> [What to work on]: When the line containing "## 🚀 Future Enhancements" appears in the data below, begin copying there and stop only after the line containing "- **Undo/Redo System**: History management".

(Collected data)
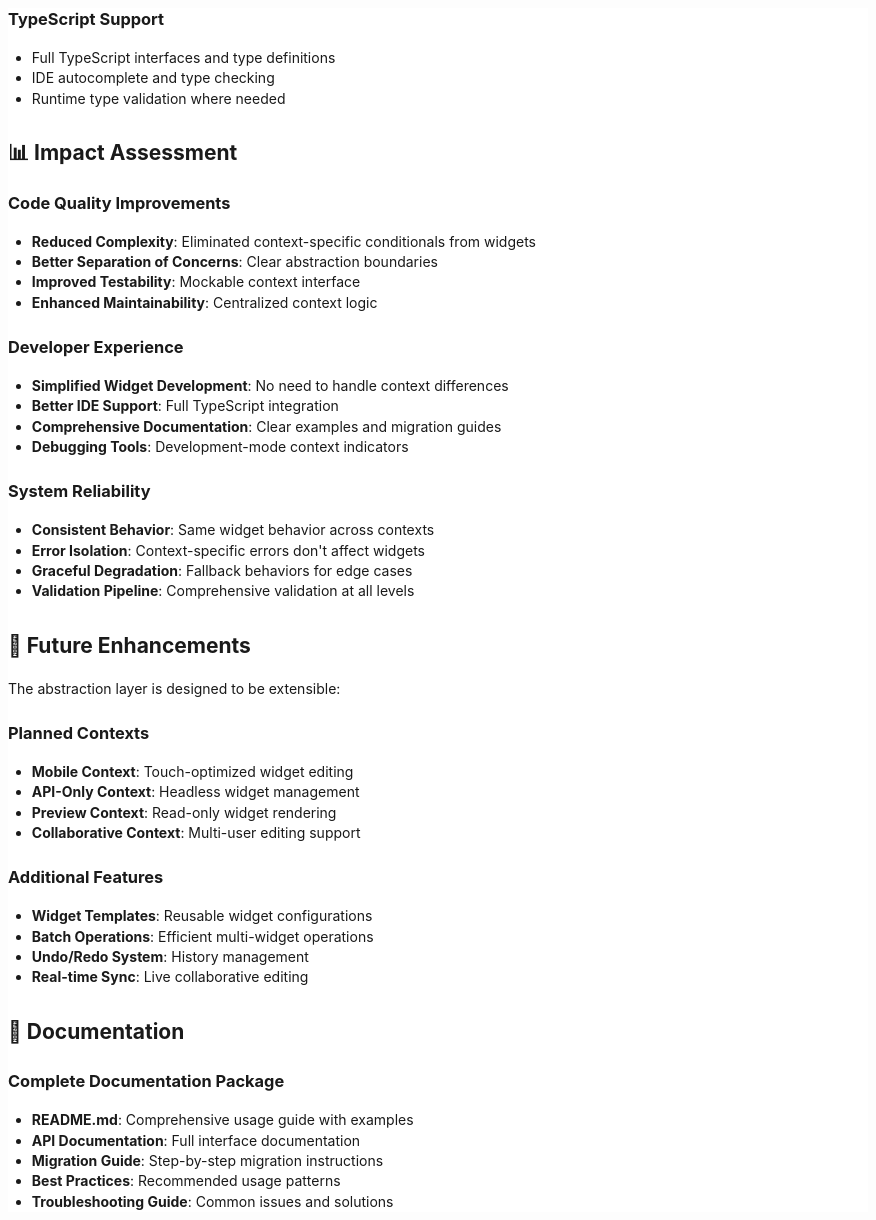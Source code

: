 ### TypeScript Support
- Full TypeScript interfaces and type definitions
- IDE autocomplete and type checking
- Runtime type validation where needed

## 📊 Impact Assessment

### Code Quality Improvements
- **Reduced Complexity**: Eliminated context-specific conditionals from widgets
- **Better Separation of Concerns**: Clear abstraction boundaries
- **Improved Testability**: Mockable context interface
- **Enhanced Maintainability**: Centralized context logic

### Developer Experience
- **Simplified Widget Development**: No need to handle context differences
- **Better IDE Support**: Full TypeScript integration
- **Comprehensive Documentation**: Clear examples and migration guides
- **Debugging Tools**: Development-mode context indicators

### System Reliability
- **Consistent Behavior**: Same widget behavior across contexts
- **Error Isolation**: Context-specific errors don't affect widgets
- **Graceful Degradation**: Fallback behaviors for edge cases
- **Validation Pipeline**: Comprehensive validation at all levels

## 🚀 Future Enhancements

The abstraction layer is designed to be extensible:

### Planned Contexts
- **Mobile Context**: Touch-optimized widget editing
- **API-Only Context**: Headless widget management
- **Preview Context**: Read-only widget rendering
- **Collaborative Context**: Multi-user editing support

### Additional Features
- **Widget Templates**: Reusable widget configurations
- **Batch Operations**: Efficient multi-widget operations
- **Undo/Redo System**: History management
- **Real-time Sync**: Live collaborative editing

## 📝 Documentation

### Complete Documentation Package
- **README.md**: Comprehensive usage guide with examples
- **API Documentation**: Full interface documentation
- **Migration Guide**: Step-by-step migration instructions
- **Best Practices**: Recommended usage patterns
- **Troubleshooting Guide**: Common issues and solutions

> [Your response]:
## 🚀 Future Enhancements

The abstraction layer is designed to be extensible:

### Planned Contexts
- **Mobile Context**: Touch-optimized widget editing
- **API-Only Context**: Headless widget management
- **Preview Context**: Read-only widget rendering
- **Collaborative Context**: Multi-user editing support

### Additional Features
- **Widget Templates**: Reusable widget configurations
- **Batch Operations**: Efficient multi-widget operations
- **Undo/Redo System**: History management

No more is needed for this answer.